Democratic leaders have also not set a formal deadline. Speaker Nancy Pelosi told reporters Thursday that a “good, strong bipartisan bill” will come to the floor “when we are ready.”

The bipartisan effort to shape legislation deterring police violence largely faded last year after Democrats blocked Scott’s bill in the Senate and the broader talks collapsed.

However, a smaller group, including Bass, Scott and some members of the House’s bipartisan Problem Solvers Caucus, continued to talk through the 2020 election. Bass and Scott are now set to try again, this time with Biden in charge.

They’re finding that many of the same policy issues which tripped up talks last spring remain high hurdles. Democrats still say Scott’s bill last year was largely toothless, and that his proposal for federal incentives rather than strict new rules wouldn’t do enough to change the culture of police departments across the country.

Republicans, on the other hand, oppose provisions that would lower the legal barriers to suing or prosecuting police officers — a major demand of civil rights advocates.

Following Thursday’s meeting, Scott reiterated he opposed lowering the bar for prosecuting police officers by changing federal laws on police misconduct. Graham agreed that resolving the cross-aisle differences on that front was “gonna be a challenge.”

Durbin said lawmakers had a “positive spirit” in the room but still were confronting a number of divisive questions. That includes restrictions on transfers of military hardware to law enforcement, federal restrictions on chokeholds and no-knock warrants, according to a source familiar with the negotiations. Another roadblock involves the legal doctrine known as qualified immunity, which shields police from lawsuits by victims or their families for alleged civil rights violations.

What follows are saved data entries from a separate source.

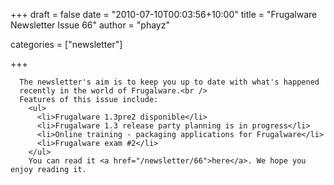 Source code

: 
+++
draft = false
date = "2010-07-10T00:03:56+10:00"
title = "Frugalware Newsletter Issue 66"
author = "phayz"

categories = ["newsletter"]

+++

      The newsletter's aim is to keep you up to date with what's happened
      recently in the world of Frugalware.<br />
      Features of this issue include:
        <ul>
          <li>Frugalware 1.3pre2 disponible</li>
          <li>Frugalware 1.3 release party planning is in progress</li>
          <li>Online training - packaging applications for Frugalware</li>
          <li>Frugalware exam #2</li>
        </ul>
        You can read it <a href="/newsletter/66">here</a>. We hope you enjoy reading it.
      
    
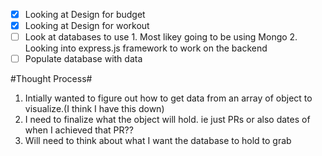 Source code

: - [X] Looking at Design for budget
- [X] Looking at Design for workout
- [ ] Look at databases to use
        1. Most likey going to be using Mongo
        2. Looking into express.js framework to work on the backend
- [ ] Populate database with data
        
#Thought Process#
1. Intially wanted to figure out how to get data from an array of object to visualize.(I think I have this down)
2. I need to finalize what the object will hold. ie just PRs or also dates of when I achieved that PR??
3. Will need to think about what I want the database to hold to grab
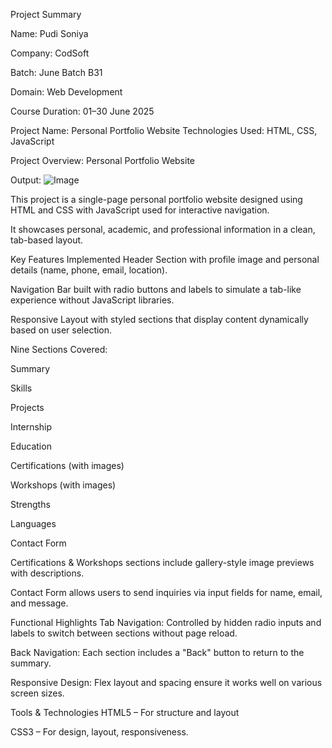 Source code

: Project Summary

Name: Pudi Soniya

Company: CodSoft

Batch: June Batch B31

Domain: Web Development

Course Duration: 01–30 June 2025

Project Name: Personal Portfolio Website
Technologies Used: HTML, CSS, JavaScript

Project Overview: Personal Portfolio Website

Output:
![Image](https://github.com/user-attachments/assets/3c20efe6-9b47-4325-bb69-3a5276d93688)

This project is a single-page personal portfolio website designed using HTML and CSS with JavaScript used for interactive navigation.

It showcases personal, academic, and professional information in a clean, tab-based layout.

Key Features Implemented
Header Section with profile image and personal details (name, phone, email, location).

Navigation Bar built with radio buttons and labels to simulate a tab-like experience without JavaScript libraries.

Responsive Layout with styled sections that display content dynamically based on user selection.

Nine Sections Covered:

Summary

Skills

Projects

Internship

Education

Certifications (with images)

Workshops (with images)

Strengths

Languages

Contact Form

Certifications & Workshops sections include gallery-style image previews with descriptions.

Contact Form allows users to send inquiries via input fields for name, email, and message.

Functional Highlights
Tab Navigation: Controlled by hidden radio inputs and labels to switch between sections without page reload.

Back Navigation: Each section includes a "Back" button to return to the summary.

Responsive Design: Flex layout and spacing ensure it works well on various screen sizes.

Tools & Technologies
HTML5 – For structure and layout

CSS3 – For design, layout, responsiveness. 











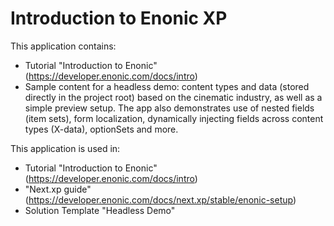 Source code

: # Introduction to Enonic XP

This application contains:
* Tutorial "Introduction to Enonic" (https://developer.enonic.com/docs/intro)
* Sample content for a headless demo: content types and data (stored directly in the project root) based on the cinematic industry, as well as a simple preview setup. The app also demonstrates use of nested fields (item sets), form localization, dynamically injecting fields across content types (X-data), optionSets and more.

This application is used in:
* Tutorial "Introduction to Enonic" (https://developer.enonic.com/docs/intro)
* "Next.xp guide" (https://developer.enonic.com/docs/next.xp/stable/enonic-setup)
* Solution Template "Headless Demo"
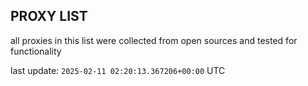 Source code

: ## PROXY LIST

all proxies in this list were collected from open sources and tested for functionality

last update: `2025-02-11 02:20:13.367206+00:00` UTC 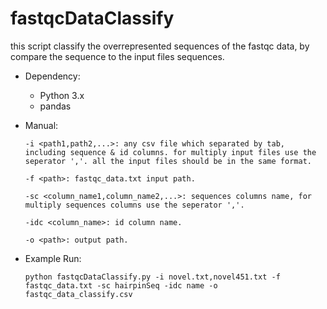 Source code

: # fastqcDataClassify
this script classify the overrepresented sequences of the fastqc data, by compare the sequence to the input files sequences.

* Dependency:
  * Python 3.x
  * pandas

* Manual:

  `-i <path1,path2,...>: any csv file which separated by tab, including sequence & id columns. for multiply input files use the seperator ','.
  all the input files should be in the same format.`

  `-f <path>: fastqc_data.txt input path.`
  
  `-sc <column_name1,column_name2,...>: sequences columns name, for multiply sequences columns use the seperator ','.`
  
  `-idc <column_name>: id column name.` 
  
  `-o <path>: output path.`






* Example Run:

  `python fastqcDataClassify.py -i novel.txt,novel451.txt -f fastqc_data.txt -sc hairpinSeq -idc name -o fastqc_data_classify.csv`
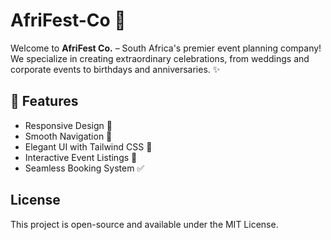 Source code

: # AfriFest-Co 🎉

Welcome to **AfriFest Co.** – South Africa's premier event planning company! We specialize in creating extraordinary celebrations, from weddings and corporate events to birthdays and anniversaries. ✨

## 🌟 Features

- Responsive Design 📱
- Smooth Navigation 🚀
- Elegant UI with Tailwind CSS 🎨
- Interactive Event Listings 📅
- Seamless Booking System ✅

## License 

This project is open-source and available under the MIT License.
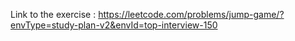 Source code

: Link to the exercise : https://leetcode.com/problems/jump-game/?envType=study-plan-v2&envId=top-interview-150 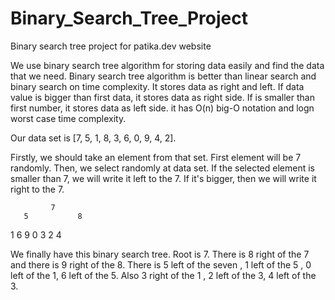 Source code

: # Binary_Search_Tree_Project
Binary search tree project for patika.dev website

We use binary search tree algorithm for storing data easily and find the data that we need. Binary search tree algorithm is better than linear search and binary search on time complexity. It stores data as right and left. If data value is bigger than first data, it stores data as right side. If is smaller than first number, it stores data as left side. it has O(n) big-O notation and logn worst case time complexity.

Our data set is [7, 5, 1, 8, 3, 6, 0, 9, 4, 2].

Firstly, we should take an element from that set.
First element will be 7 randomly. Then, we select randomly at data set. If the selected element is smaller than 7, we will write it left to the 7. If it's bigger, then we will write it right to the 7.

             7
       5           8
  1       6          9
0  3
  2 4
  
We finally have this binary search tree. Root is 7. There is 8 right of the 7 and there is 9 right of the 8. There is 5 left of the seven , 1 left of the 5 , 0 left of the 1, 6 left of the 5. Also 3 right of the 1 , 2 left of the 3, 4 left of the 3.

Sen. Sheldon Whitehouse (D-R.I.) has floated a compromise that resembles Scott’s proposal to place financial liability for civil rights infringement on police departments, rather than officers. Whitehouse said Thursday it would protect “police officers from personal liability — the ‘one bad night concern’ — that so many of our colleagues have expressed.”

Asked about Whitehouse’s proposal, Graham lauded it and said it “takes a lot of pressure off cops.” But negotiators haven’t shared specific language on it, clouding how much it would change current law.

It is also unclear if such a qualified immunity compromise would pass muster with civil rights activists who want to hold individual officers liable, decrying the rarity of disciplinary action or successful lawsuits against officers.

The meetings between lawmakers and the relatives of George Floyd, Eric Garner, Botham Jean, and Terence Crutcher came a day after Biden’s call on Congress to pass police reform within weeks.